| Exercise requirements |
Where the records below reach the line containing "7. [Contact](#contact)", start transcribing, and end with the line containing "## System Architecture", exactly and with nothing else added.

| Provided records |
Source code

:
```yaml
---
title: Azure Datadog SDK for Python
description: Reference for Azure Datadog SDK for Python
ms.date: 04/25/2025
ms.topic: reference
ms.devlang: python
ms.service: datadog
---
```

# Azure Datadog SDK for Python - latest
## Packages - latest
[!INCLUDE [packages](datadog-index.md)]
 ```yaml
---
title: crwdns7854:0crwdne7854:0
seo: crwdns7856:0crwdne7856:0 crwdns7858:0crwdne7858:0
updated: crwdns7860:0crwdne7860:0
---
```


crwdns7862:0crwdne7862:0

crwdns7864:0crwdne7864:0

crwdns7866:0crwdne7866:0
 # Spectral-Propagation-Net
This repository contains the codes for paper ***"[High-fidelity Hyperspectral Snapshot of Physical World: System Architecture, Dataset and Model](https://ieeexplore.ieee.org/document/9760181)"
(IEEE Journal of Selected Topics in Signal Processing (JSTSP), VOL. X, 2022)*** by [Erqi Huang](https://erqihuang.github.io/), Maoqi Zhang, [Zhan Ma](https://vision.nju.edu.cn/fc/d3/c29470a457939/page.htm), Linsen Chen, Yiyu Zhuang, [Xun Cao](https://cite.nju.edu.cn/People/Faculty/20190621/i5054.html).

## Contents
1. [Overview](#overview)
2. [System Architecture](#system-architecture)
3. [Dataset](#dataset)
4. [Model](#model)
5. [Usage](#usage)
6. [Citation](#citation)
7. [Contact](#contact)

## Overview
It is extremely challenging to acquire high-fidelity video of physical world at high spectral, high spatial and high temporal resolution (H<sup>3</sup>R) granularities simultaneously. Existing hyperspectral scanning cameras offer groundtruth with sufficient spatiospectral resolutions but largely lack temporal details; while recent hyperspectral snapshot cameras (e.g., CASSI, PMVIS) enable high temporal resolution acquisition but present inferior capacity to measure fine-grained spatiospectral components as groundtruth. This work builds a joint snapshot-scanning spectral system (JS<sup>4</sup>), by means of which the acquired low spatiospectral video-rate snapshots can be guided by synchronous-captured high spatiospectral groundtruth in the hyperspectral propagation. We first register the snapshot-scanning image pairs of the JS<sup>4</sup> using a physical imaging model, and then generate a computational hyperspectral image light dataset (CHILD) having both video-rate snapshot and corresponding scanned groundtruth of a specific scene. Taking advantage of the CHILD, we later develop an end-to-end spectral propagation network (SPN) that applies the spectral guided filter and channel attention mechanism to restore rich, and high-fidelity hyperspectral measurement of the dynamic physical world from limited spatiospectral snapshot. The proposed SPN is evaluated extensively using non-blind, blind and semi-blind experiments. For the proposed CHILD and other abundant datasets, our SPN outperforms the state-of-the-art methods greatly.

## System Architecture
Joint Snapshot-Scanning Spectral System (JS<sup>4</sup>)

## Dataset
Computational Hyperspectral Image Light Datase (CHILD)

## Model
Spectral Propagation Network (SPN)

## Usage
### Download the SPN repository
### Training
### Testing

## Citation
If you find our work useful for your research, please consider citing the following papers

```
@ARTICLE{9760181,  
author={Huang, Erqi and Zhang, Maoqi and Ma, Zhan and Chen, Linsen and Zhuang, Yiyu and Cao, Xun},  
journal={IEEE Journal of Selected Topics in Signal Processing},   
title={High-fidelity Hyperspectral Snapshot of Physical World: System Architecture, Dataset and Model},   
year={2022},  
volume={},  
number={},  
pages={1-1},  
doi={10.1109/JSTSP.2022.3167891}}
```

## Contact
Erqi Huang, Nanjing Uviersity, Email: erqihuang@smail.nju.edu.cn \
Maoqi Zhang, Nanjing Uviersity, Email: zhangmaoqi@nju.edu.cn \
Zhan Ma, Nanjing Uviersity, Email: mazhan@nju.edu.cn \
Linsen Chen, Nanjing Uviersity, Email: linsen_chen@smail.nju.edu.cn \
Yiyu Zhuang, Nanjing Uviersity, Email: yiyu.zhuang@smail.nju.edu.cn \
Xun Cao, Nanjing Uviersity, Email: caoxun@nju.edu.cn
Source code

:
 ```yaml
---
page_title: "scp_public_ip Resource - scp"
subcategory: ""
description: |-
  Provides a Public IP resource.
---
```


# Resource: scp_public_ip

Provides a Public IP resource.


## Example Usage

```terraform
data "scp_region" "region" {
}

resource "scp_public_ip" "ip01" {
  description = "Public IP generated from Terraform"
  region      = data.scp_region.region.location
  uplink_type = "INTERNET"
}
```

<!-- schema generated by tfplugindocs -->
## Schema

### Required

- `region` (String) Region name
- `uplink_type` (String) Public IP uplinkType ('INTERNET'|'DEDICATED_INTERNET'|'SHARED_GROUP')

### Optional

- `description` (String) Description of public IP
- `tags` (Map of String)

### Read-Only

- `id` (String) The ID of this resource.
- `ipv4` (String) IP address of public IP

| Answer section |
7. [Contact](#contact)

## Overview
It is extremely challenging to acquire high-fidelity video of physical world at high spectral, high spatial and high temporal resolution (H<sup>3</sup>R) granularities simultaneously. Existing hyperspectral scanning cameras offer groundtruth with sufficient spatiospectral resolutions but largely lack temporal details; while recent hyperspectral snapshot cameras (e.g., CASSI, PMVIS) enable high temporal resolution acquisition but present inferior capacity to measure fine-grained spatiospectral components as groundtruth. This work builds a joint snapshot-scanning spectral system (JS<sup>4</sup>), by means of which the acquired low spatiospectral video-rate snapshots can be guided by synchronous-captured high spatiospectral groundtruth in the hyperspectral propagation. We first register the snapshot-scanning image pairs of the JS<sup>4</sup> using a physical imaging model, and then generate a computational hyperspectral image light dataset (CHILD) having both video-rate snapshot and corresponding scanned groundtruth of a specific scene. Taking advantage of the CHILD, we later develop an end-to-end spectral propagation network (SPN) that applies the spectral guided filter and channel attention mechanism to restore rich, and high-fidelity hyperspectral measurement of the dynamic physical world from limited spatiospectral snapshot. The proposed SPN is evaluated extensively using non-blind, blind and semi-blind experiments. For the proposed CHILD and other abundant datasets, our SPN outperforms the state-of-the-art methods greatly.

## System Architecture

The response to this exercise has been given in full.